Your robots.txt file determines which portions of your site are crawled, so you have to decide upon which portions are to be crawled and which should be blocked.
Creation and maintenance of proper robots.txt files can be difficult at times. While many sites don’t even include a robots.txt file, locating the directives inside of a robots.txt file that’s large that are blocking crawling of URLs can be a bit difficult. To make this process easier, Google is now providing a robots.txt testing tool which has recently been updated within Google Webmaster Tools.
You can find the updated testing tool in Webmaster Tools within the Crawl section:
You will find your most recent robots.txt file in this section and it enables you to choose URLs to determine if they are able to be crawled. This tool also allows you to change your robots.txt will and test it. However you still must upload your new version to your server after testing for your changes to take effect. Google includes more information on robots.txt directives and the way they’re processed in their developer’s site.
In addition, you have the ability to view older robots.txt versions and determine when Google’s crawlers were block from crawling portions of your site. For Instance, if Google detects a server error related to your robots.txt file, they won’t crawl your site.

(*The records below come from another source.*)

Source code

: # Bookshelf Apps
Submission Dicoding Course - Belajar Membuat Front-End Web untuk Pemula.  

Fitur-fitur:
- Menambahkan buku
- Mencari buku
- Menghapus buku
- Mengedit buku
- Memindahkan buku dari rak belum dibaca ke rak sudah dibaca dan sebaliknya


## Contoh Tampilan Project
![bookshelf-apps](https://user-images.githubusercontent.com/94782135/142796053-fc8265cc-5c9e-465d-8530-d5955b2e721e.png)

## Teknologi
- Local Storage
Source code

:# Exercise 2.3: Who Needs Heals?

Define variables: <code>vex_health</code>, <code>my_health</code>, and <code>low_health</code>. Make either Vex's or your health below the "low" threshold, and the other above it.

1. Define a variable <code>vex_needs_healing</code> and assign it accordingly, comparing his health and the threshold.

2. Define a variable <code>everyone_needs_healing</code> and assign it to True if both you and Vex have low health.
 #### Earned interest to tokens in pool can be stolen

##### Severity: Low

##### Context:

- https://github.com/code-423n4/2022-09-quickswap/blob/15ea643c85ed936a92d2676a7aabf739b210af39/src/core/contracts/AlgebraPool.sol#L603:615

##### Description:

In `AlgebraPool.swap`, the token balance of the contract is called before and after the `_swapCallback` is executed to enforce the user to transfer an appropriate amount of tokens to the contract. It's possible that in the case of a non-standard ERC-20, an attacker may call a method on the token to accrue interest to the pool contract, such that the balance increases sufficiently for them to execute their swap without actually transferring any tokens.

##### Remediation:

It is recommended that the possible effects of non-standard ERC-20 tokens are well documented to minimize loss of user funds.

It could be that there are some warnings or errors displayed for your site. Consequently Google recommends that you check your robots.txt files. You can also use this check in conjunction with other Google Webmaster tools, like using their “Fetch as Google” tool to display important page sites. If they tool reports blocked URLs, you can perform a robots.txt test to locate the directive that is causing them to be blocked, and remedy the situation. It is common for older robots.txt files to block JavaScript, CSS, and mobile content. Fixing this situation is often fairly easy after you have found these issues.
Google’s updated robots.txt testing tool should make it faster and more straightforward to maintain your robots.txt files.